Mr Rowe: As you mentioned, Senator, we have your request under the FOI provisions to provide information in relation to a number of matters—including, of course, the Assange issue. As you would be aware, this is a very complex and very large request. As with previous requests in relation to other matters we have been in contact with you about the scope and the time lines for that request. We are actually engaged in processing it as expeditiously as we can. But these are very large requests in terms of the documentation, the complexities and the need to consult, under the FOI regime, third parties where necessary. Not surprisingly, it is taking some time just to work through all the documentation and get the request finalised so that we can provide it to you.

Senator LUDLAM: Thank you. And the matters that I am seeking to have released under this government's new regime of transparency do relate to foreign policy matters, particularly our diplomatic relationship with the United States. Is it normal practice that you would seek advice from your US colleagues before releasing that material into the public domain? Is the US government clearing this material for release as well as your own department?

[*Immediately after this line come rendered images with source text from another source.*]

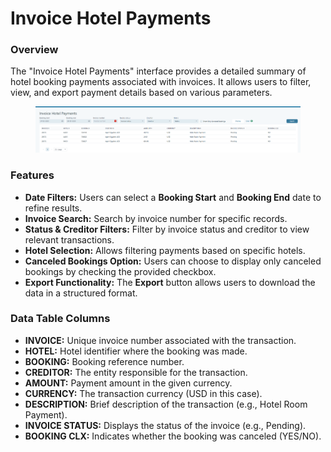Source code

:# Invoice Hotel Payments

### Overview

The "Invoice Hotel Payments" interface provides a detailed summary of hotel booking payments associated with invoices. It allows users to filter, view, and export payment details based on various parameters.

<figure><img src=".gitbook/assets/image (27) (1) (1) (1) (1) (1).png" alt=""><figcaption></figcaption></figure>

### Features

* **Date Filters:** Users can select a **Booking Start** and **Booking End** date to refine results.
* **Invoice Search:** Search by invoice number for specific records.
* **Status & Creditor Filters:** Filter by invoice status and creditor to view relevant transactions.
* **Hotel Selection:** Allows filtering payments based on specific hotels.
* **Canceled Bookings Option:** Users can choose to display only canceled bookings by checking the provided checkbox.
* **Export Functionality:** The **Export** button allows users to download the data in a structured format.

### Data Table Columns

* **INVOICE:** Unique invoice number associated with the transaction.
* **HOTEL:** Hotel identifier where the booking was made.
* **BOOKING:** Booking reference number.
* **CREDITOR:** The entity responsible for the transaction.
* **AMOUNT:** Payment amount in the given currency.
* **CURRENCY:** The transaction currency (USD in this case).
* **DESCRIPTION:** Brief description of the transaction (e.g., Hotel Room Payment).
* **INVOICE STATUS:** Displays the status of the invoice (e.g., Pending).
* **BOOKING CLX:** Indicates whether the booking was canceled (YES/NO).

Mr Rowe: Under the Freedom of Information Act, as you are aware, there are provisions that we are obliged to take account of, particularly that relating to any material that relates, as I said, to a third party. In that regard it is normal practice to consult the third party about the content and the sensitivity or releasability of particular information. We are applying the act in that regard.

Senator LUDLAM: Is that kind of a yes?

Mr Rowe: Yes. We need to do that and we have the statutory obligation to take that consultation process fully into account.

Senator LUDLAM: Would the material that you are subsequently, I hope, going to release to me, to the parliament and to the public, all have been cleared by the United States government as well as the Australian government?

Mr Rowe: Not all cleared. It is where there is material such as particular communications between the Australian government and a third party, for example. Where that third party is involved in the material or it relates to that third party, we have the obligation to consult that party.